During the German occupation of Poland, Rolirad was a member of the Polish Home Army's Security Corps and, in that capacity, worked with the Jewish Military Union (Żydowski Związek Wojskowy) active in the Warsaw Ghetto. Rolirad supplied the Jews with food, medicines, and forged documents, inside as well as outside the Ghetto, and made his own home available as a temporary refuge for Jews escaping the Ghetto. He also rented at least three other houses in which to hide Jews.
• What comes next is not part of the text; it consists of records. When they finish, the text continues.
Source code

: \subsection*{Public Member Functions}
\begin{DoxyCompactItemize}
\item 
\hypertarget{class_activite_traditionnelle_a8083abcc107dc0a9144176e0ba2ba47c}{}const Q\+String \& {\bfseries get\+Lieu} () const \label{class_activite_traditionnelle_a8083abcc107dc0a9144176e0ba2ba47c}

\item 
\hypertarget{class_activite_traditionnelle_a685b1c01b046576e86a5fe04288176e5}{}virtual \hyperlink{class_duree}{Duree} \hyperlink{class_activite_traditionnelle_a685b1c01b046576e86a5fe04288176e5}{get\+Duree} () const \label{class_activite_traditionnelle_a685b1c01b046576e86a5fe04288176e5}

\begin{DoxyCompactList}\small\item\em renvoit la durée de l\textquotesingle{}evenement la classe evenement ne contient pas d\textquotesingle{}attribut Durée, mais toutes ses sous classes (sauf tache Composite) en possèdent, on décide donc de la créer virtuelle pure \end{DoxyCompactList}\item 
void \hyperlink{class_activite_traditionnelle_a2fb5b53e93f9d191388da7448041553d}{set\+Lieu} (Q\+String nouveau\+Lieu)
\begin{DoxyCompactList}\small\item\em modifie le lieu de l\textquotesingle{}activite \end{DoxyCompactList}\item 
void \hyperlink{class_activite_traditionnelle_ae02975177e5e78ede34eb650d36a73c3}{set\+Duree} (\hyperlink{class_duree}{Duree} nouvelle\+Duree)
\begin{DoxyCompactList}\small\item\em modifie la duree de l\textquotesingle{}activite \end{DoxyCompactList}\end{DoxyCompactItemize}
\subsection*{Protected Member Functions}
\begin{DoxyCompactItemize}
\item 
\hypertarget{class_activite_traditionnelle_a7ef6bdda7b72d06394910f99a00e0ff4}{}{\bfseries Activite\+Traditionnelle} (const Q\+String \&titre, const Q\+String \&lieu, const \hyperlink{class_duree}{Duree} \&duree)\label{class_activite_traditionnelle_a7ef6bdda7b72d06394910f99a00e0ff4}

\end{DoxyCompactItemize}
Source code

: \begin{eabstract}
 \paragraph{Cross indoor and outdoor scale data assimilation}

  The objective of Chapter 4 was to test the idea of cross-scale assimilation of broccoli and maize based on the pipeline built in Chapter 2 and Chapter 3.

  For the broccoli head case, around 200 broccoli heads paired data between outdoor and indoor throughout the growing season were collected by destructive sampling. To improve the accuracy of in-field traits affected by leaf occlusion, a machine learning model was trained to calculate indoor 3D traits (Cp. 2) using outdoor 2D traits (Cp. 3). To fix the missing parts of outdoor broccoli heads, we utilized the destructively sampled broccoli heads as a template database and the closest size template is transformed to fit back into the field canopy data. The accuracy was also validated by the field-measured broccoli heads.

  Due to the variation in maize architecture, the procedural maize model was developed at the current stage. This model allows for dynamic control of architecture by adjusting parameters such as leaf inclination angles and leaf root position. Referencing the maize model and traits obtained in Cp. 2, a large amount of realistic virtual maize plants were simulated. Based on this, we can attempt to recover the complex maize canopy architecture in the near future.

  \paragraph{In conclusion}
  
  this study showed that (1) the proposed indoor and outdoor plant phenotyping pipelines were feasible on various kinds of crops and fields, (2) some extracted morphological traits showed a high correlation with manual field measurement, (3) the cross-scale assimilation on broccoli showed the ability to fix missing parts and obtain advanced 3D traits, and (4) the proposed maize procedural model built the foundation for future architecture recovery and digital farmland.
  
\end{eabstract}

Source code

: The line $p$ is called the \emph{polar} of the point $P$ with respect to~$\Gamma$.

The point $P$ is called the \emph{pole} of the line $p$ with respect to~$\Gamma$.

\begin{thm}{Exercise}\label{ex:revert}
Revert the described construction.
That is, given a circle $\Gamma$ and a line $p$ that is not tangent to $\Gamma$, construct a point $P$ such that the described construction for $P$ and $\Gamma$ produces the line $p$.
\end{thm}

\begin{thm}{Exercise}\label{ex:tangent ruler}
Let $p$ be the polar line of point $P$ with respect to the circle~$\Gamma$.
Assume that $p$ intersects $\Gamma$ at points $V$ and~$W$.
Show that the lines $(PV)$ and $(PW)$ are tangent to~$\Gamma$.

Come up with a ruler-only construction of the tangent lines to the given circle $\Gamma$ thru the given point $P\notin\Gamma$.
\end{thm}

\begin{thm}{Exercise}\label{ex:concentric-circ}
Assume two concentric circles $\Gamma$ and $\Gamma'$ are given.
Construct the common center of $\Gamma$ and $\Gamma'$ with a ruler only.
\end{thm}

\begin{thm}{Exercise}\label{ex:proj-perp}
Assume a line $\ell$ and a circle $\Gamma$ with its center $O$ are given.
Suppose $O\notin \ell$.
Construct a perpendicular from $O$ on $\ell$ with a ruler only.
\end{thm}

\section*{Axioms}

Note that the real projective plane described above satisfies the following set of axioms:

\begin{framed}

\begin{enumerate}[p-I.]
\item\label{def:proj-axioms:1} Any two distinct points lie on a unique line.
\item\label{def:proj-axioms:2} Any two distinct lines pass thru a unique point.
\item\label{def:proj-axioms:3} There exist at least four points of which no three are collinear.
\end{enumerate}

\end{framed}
On 23 April 1943, as he sheltered Jews in one of his houses, Rolirad was captured by the German Gestapo. In German-occupied Poland, the penalty for helping Jews was death. The Gestapo placed Rolirad and two Jewish women into a truck. During transit, the truck stopped at an intersection, and the Gestapo man left the truck to enter a nearby house, leaving behind only two guards. A member of the Polish underground resistance, unable to see who was inside the truck, tossed in a hand grenade. Rolirad was seriously injured and remained disabled to the end of his life.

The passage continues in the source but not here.